いつもと変わらぬ、記号のような顔をした老若男女の客を無感情に捌く。無言でトレイに小銭を投げる男。マスクでくぐもった声でぶっきらぼうにタバコの銘柄を告げる女。お菓子の棚の前でレジの様子を伺う子供。惣菜をかごに入れたり戻したりする老人。

品出しをしていたら、酒の匂いをさせた男に肩を掴まれた。ママの恋人と同じ臭い。同じ表情の男。店内放送が遠のいて、心臓の音だけが大きく耳の中で響く。あたしはきゅっと目を瞑る。

「ねえ。おじさん誰? 彼女の知り合い?」

肩が開放されゆっくり目を開けると、白い手が汚い男の腕を掴んでいる。視線を上げると、酒の臭いをさせた男とあたしの間に、若い男が立っていた。酒の臭いをさせた男は舌打ちをすると、彼の手を振りほどいて何も買わずに店を出ていった。

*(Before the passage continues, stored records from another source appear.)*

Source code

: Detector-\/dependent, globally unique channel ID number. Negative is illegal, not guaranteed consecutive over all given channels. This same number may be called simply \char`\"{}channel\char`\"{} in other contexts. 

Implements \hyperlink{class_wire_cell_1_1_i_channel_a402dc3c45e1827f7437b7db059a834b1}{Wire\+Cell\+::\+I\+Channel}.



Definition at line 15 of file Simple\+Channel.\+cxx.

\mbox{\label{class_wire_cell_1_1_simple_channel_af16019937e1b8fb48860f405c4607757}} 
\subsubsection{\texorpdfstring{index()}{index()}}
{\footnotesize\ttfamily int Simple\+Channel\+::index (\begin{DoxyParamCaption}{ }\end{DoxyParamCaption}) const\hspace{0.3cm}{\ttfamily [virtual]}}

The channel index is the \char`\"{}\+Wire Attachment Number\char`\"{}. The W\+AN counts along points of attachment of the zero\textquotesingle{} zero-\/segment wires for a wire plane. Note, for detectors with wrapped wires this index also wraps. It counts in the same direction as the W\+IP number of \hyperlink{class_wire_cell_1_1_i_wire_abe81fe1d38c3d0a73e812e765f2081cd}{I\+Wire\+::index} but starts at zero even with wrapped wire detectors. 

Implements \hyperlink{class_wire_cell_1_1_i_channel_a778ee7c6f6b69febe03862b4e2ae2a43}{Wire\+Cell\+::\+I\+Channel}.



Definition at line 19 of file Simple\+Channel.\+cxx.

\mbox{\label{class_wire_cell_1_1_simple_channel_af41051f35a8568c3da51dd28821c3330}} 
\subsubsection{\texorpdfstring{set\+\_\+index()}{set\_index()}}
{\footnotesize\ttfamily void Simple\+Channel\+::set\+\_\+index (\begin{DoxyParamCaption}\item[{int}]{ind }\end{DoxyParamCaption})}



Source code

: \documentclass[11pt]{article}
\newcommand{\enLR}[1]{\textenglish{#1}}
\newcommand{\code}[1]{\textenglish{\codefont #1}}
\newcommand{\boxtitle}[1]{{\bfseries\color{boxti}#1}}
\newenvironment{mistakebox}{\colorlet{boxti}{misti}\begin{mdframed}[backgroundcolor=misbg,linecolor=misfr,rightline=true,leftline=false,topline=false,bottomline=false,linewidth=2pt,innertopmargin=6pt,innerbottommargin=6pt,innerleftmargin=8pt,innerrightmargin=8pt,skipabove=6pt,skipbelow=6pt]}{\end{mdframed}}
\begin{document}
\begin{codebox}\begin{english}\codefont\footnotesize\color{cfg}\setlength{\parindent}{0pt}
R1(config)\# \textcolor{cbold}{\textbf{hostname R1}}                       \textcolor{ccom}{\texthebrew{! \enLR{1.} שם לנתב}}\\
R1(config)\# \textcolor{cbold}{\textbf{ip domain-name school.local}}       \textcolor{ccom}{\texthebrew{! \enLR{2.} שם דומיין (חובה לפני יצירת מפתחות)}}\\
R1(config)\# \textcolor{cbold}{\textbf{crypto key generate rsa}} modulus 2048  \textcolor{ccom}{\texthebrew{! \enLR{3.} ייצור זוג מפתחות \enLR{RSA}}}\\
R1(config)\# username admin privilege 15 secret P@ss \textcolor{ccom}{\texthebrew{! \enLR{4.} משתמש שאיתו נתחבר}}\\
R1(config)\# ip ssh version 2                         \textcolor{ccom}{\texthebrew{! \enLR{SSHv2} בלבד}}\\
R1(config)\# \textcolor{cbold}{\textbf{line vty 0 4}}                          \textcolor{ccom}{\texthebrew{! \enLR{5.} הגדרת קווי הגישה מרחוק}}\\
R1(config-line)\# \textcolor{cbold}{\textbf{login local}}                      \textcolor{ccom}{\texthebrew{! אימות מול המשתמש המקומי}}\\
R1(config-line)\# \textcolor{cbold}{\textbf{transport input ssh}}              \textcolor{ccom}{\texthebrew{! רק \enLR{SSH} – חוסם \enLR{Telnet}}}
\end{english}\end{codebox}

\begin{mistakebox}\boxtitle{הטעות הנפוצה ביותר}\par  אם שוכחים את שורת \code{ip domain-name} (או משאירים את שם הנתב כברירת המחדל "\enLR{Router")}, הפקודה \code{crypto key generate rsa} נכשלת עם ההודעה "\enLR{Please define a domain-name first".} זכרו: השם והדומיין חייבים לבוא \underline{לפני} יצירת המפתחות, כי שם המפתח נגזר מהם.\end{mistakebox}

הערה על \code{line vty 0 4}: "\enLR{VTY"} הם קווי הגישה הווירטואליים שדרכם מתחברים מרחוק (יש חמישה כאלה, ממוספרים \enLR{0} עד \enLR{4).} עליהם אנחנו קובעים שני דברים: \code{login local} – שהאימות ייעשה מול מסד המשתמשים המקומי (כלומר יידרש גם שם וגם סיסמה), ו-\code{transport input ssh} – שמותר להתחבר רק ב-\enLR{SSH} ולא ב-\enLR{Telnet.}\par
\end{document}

「あぶねぇな。コンビニの中でまであんな事する男がいるのかよ」

彼は眉をひそめてつぶやくと、困ったように小さく笑った。

「大丈夫? レジお願いできるかな?」

かすれた声で告げた彼が、湿ったちょっと長めの茶色い髪を白い手でかき上げる姿はなぜだかミーコを思い出させた。

助けてくれたお礼を言わなくちゃと思ったけれど、声が出なかった。

震える手でお釣りをトレイに載せて、ビニールシートの向こうへトレイを押す。彼は首を少し傾けて、3秒程あたしの顔を見てから唇を動かした。

だ・い・じょ・う・ぶ・?

小さく頷いて後ろを向いた。涙を見られないように。

振り返った時は、彼は店をでるところだった。


タイムカードを押し、湿気を吸っていつもより重く感じる制服を脱ぎ、今日の夕食にする惣菜を選んで外に出る。湿った、でも新鮮な空気。

足元をちいさな茶色い影がさっと横切る。

「……うちに来る?」

声をかけたけど、もう猫の姿は見えない。彼はミーコじゃない。

「自由がいいか」

あたしは、また会えるといいなと思いながら、誰もいない家へと帰る。